→ **Data for review**
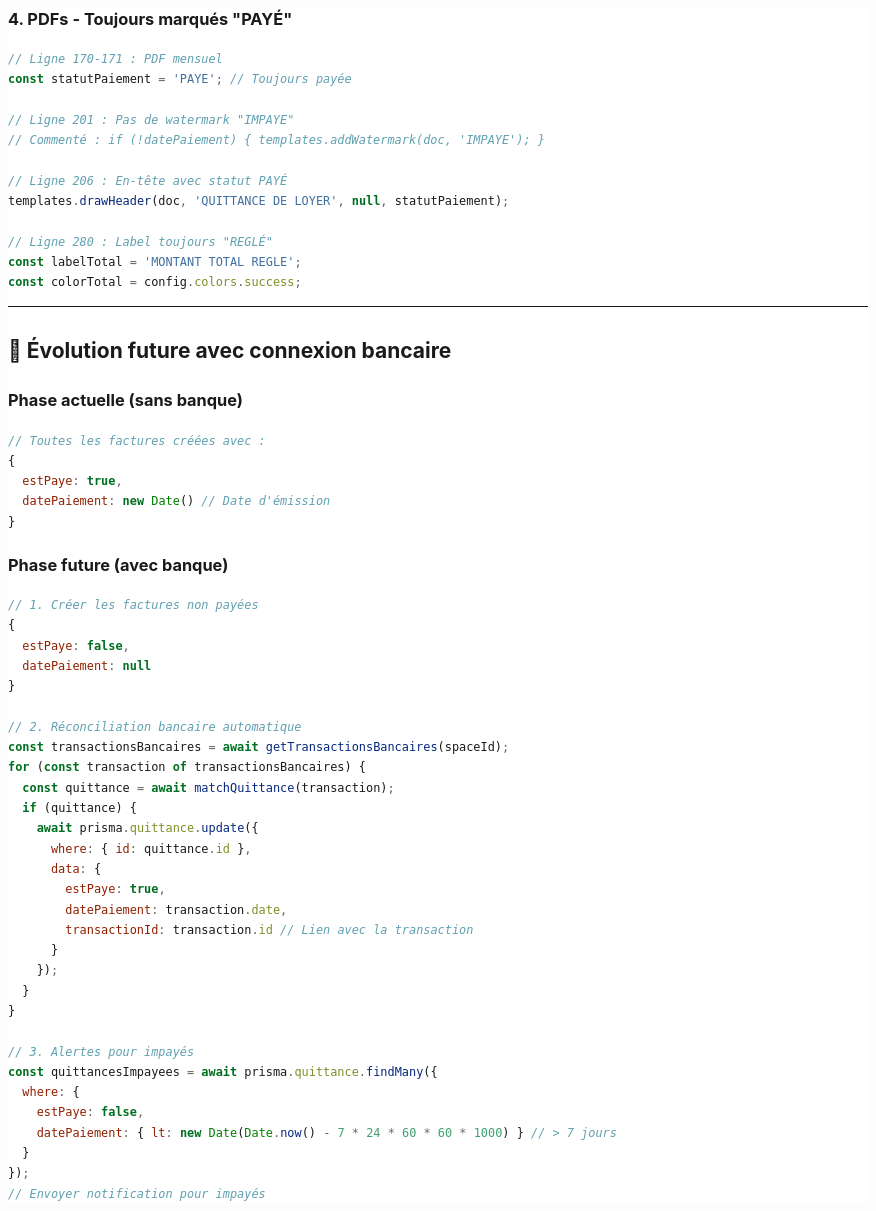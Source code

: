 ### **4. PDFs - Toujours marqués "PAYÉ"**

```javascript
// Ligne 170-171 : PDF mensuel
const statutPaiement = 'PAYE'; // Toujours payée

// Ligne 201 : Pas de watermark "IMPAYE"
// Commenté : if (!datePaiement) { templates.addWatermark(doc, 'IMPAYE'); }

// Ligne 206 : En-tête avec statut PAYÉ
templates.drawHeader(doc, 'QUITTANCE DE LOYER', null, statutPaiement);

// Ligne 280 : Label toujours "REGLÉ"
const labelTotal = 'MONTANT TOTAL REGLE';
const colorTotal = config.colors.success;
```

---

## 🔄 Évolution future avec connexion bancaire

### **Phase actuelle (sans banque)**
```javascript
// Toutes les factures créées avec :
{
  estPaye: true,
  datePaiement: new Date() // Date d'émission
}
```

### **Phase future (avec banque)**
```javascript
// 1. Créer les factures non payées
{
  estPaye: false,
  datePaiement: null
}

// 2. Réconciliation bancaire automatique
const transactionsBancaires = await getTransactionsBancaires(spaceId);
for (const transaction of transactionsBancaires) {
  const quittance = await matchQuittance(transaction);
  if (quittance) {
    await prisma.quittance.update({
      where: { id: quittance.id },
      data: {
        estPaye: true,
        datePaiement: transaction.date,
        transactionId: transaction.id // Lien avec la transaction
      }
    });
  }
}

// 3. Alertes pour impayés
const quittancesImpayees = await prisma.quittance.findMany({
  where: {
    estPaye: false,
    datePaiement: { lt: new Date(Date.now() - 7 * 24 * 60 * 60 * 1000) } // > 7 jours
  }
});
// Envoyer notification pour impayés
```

→ **Exercise brief**
Reproduce each entry precisely, dropping only the pictures.

→ **Answer**
Source code

: ### **4. PDFs - Toujours marqués "PAYÉ"**

```javascript
// Ligne 170-171 : PDF mensuel
const statutPaiement = 'PAYE'; // Toujours payée

// Ligne 201 : Pas de watermark "IMPAYE"
// Commenté : if (!datePaiement) { templates.addWatermark(doc, 'IMPAYE'); }

// Ligne 206 : En-tête avec statut PAYÉ
templates.drawHeader(doc, 'QUITTANCE DE LOYER', null, statutPaiement);

// Ligne 280 : Label toujours "REGLÉ"
const labelTotal = 'MONTANT TOTAL REGLE';
const colorTotal = config.colors.success;
```

---

## 🔄 Évolution future avec connexion bancaire

### **Phase actuelle (sans banque)**
```javascript
// Toutes les factures créées avec :
{
  estPaye: true,
  datePaiement: new Date() // Date d'émission
}
```

### **Phase future (avec banque)**
```javascript
// 1. Créer les factures non payées
{
  estPaye: false,
  datePaiement: null
}

// 2. Réconciliation bancaire automatique
const transactionsBancaires = await getTransactionsBancaires(spaceId);
for (const transaction of transactionsBancaires) {
  const quittance = await matchQuittance(transaction);
  if (quittance) {
    await prisma.quittance.update({
      where: { id: quittance.id },
      data: {
        estPaye: true,
        datePaiement: transaction.date,
        transactionId: transaction.id // Lien avec la transaction
      }
    });
  }
}

// 3. Alertes pour impayés
const quittancesImpayees = await prisma.quittance.findMany({
  where: {
    estPaye: false,
    datePaiement: { lt: new Date(Date.now() - 7 * 24 * 60 * 60 * 1000) } // > 7 jours
  }
});
// Envoyer notification pour impayés
```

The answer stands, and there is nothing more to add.